EXERCISE PROMPT: Return, unchanged and with no pictures, the lines below from the very first through the one that contains "CSV file download".

TASK MATERIAL:
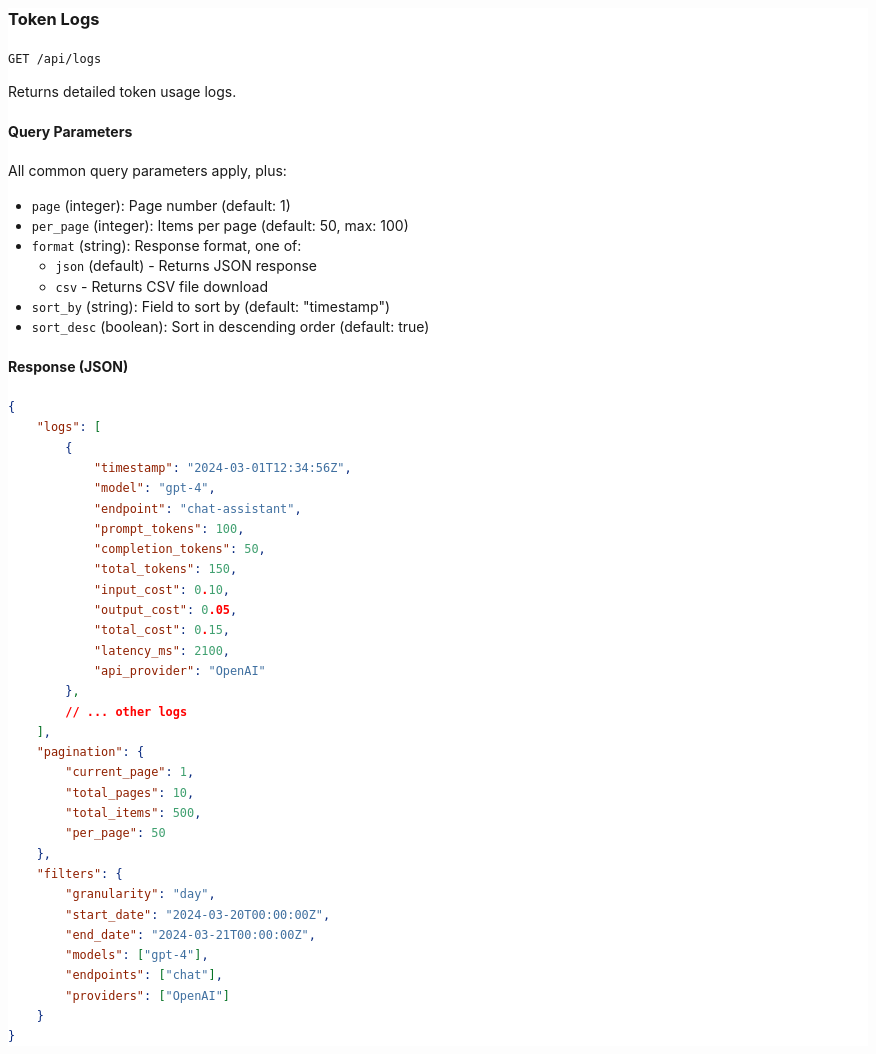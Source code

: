 ### Token Logs
```
GET /api/logs
```
Returns detailed token usage logs.

#### Query Parameters
All common query parameters apply, plus:
- `page` (integer): Page number (default: 1)
- `per_page` (integer): Items per page (default: 50, max: 100)
- `format` (string): Response format, one of:
  - `json` (default) - Returns JSON response
  - `csv` - Returns CSV file download
- `sort_by` (string): Field to sort by (default: "timestamp")
- `sort_desc` (boolean): Sort in descending order (default: true)

#### Response (JSON)
```json
{
    "logs": [
        {
            "timestamp": "2024-03-01T12:34:56Z",
            "model": "gpt-4",
            "endpoint": "chat-assistant",
            "prompt_tokens": 100,
            "completion_tokens": 50,
            "total_tokens": 150,
            "input_cost": 0.10,
            "output_cost": 0.05,
            "total_cost": 0.15,
            "latency_ms": 2100,
            "api_provider": "OpenAI"
        },
        // ... other logs
    ],
    "pagination": {
        "current_page": 1,
        "total_pages": 10,
        "total_items": 500,
        "per_page": 50
    },
    "filters": {
        "granularity": "day",
        "start_date": "2024-03-20T00:00:00Z",
        "end_date": "2024-03-21T00:00:00Z",
        "models": ["gpt-4"],
        "endpoints": ["chat"],
        "providers": ["OpenAI"]
    }
}
```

FINAL ANSWER:
Source code

: ### Token Logs
```
GET /api/logs
```
Returns detailed token usage logs.

#### Query Parameters
All common query parameters apply, plus:
- `page` (integer): Page number (default: 1)
- `per_page` (integer): Items per page (default: 50, max: 100)
- `format` (string): Response format, one of:
  - `json` (default) - Returns JSON response
  - `csv` - Returns CSV file download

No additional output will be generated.